• **Work required**
Some lines in the entries contain the word "accuracy". Copy all of them.

[Input — start]

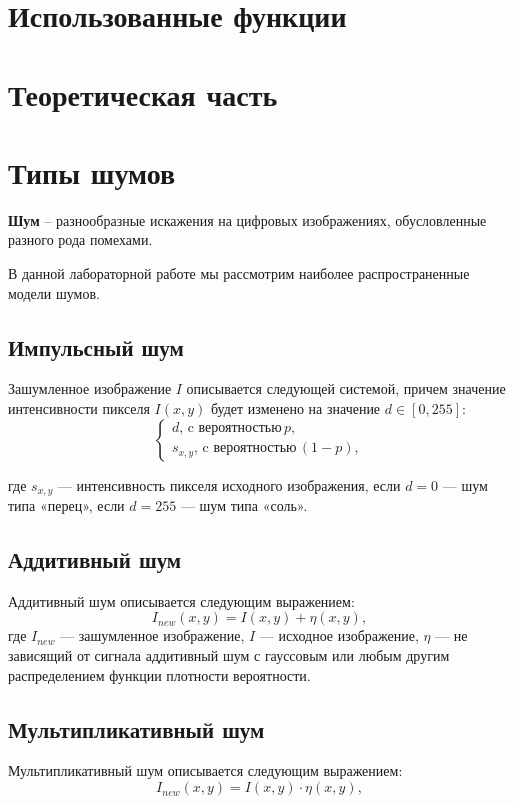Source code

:\section{Использованные функции}



\section{Теоретическая часть}



\section{Типы шумов}

\textbf{Шум} -- разнообразные
искажения на цифровых изображениях, обусловленные разного рода помехами.

В данной лабораторной работе мы рассмотрим наиболее распространенные модели шумов.
\subsection{Импульсный шум}
Зашумленное изображение $I$ описывается следующей системой, причем значение интенсивности пикселя $I(x,y)$ будет изменено на значение $d \in [0,255]$:
\begin{equation}
    \begin{cases} d,\, \text{c вероятностью}\, p, \\
    s_{x,y},\, \text{c вероятностью}\, (1-p),
    \end{cases}
\end{equation}

где $s_{x,y}$ — интенсивность пикселя исходного изображения, если $d = 0$ — шум типа «перец», если
$d = 255$ — шум типа «соль».

\subsection{Аддитивный шум}
Аддитивный шум описывается следующим выражением:
\begin{equation}
    I_{new}(x,y) = I(x,y)  + \eta(x,y),
\end{equation}
где $ I_{new}$ — зашумленное изображение, $I$ — исходное изображение, $\eta$ — не зависящий от сигнала аддитивный шум с гауссовым или любым другим распределением функции плотности вероятности.


\subsection{Мультипликативный шум}
Мультипликативный шум описывается следующим выражением:
\begin{equation}
    I_{new}(x,y) = I(x,y) \cdot \eta(x,y),
\end{equation}

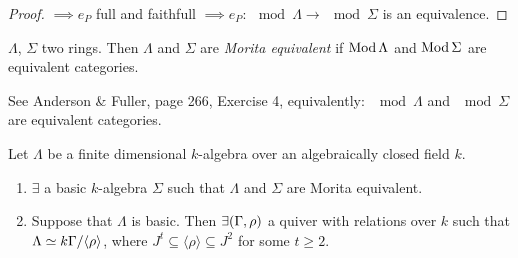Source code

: \begin{prop}
\begin{proof}
$\implies e_P$ full and faithfull $\implies e_P\colon \mod\Lambda \to \mod\Sigma$ is an equivalence.
\end{proof}
\end{prop}

\begin{defin}
$\Lambda$, $\Sigma$ two rings. Then $\Lambda$ and $\Sigma$ are
\emph{Morita equivalent} if $\operatorname{Mod}\Lambda$ and $\operatorname{Mod}\Sigma$ are
equivalent categories.
\end{defin}
\begin{note}
  See Anderson \& Fuller, page 266, Exercise 4, equivalently:
  $\mod\Lambda$ and $\mod\Sigma$ are equivalent categories.
\end{note}

\begin{thm}
Let $\Lambda$ be a finite dimensional $k$-algebra over an algebraically closed field $k$.
\begin{enumerate}[\rm(a)]
\item $\exists$ a basic $k$-algebra $\Sigma$ such that $\Lambda$ and $\Sigma$ are Morita equivalent.
\item Suppose that $\Lambda$ is basic. Then $\exists (\Gamma, \rho)$ a quiver with relations over $k$ such that $\Lambda \simeq k\Gamma/\langle \rho \rangle$, where $J^t \subseteq \langle \rho \rangle \subseteq J^2$ for some $t \geq 2$.
\end{enumerate}
\end{thm}
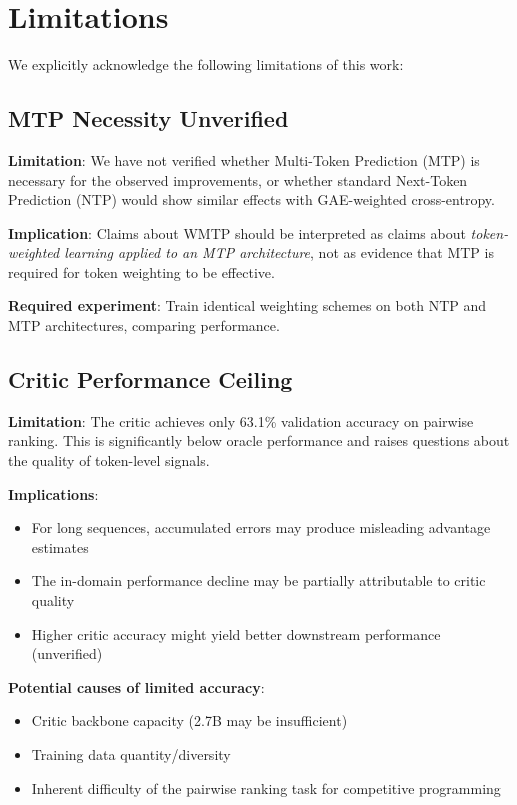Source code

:\section{Limitations}

We explicitly acknowledge the following limitations of this work:

\subsection{MTP Necessity Unverified}

\textbf{Limitation}: We have not verified whether Multi-Token Prediction (MTP) is necessary for the observed improvements, or whether standard Next-Token Prediction (NTP) would show similar effects with GAE-weighted cross-entropy.

\textbf{Implication}: Claims about WMTP should be interpreted as claims about \textit{token-weighted learning applied to an MTP architecture}, not as evidence that MTP is required for token weighting to be effective.

\textbf{Required experiment}: Train identical weighting schemes on both NTP and MTP architectures, comparing performance.

\subsection{Critic Performance Ceiling}

\textbf{Limitation}: The critic achieves only 63.1\% validation accuracy on pairwise ranking. This is significantly below oracle performance and raises questions about the quality of token-level signals.

\textbf{Implications}:
\begin{itemize}[nosep]
    \item For long sequences, accumulated errors may produce misleading advantage estimates
    \item The in-domain performance decline may be partially attributable to critic quality
    \item Higher critic accuracy might yield better downstream performance (unverified)
\end{itemize}

\textbf{Potential causes of limited accuracy}:
\begin{itemize}[nosep]
    \item Critic backbone capacity (2.7B may be insufficient)
    \item Training data quantity/diversity
    \item Inherent difficulty of the pairwise ranking task for competitive programming
\end{itemize}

[Input — finish]

• **Answer to the problem**
\textbf{Limitation}: The critic achieves only 63.1\% validation accuracy on pairwise ranking. This is significantly below oracle performance and raises questions about the quality of token-level signals.
    \item Higher critic accuracy might yield better downstream performance (unverified)
\textbf{Potential causes of limited accuracy}:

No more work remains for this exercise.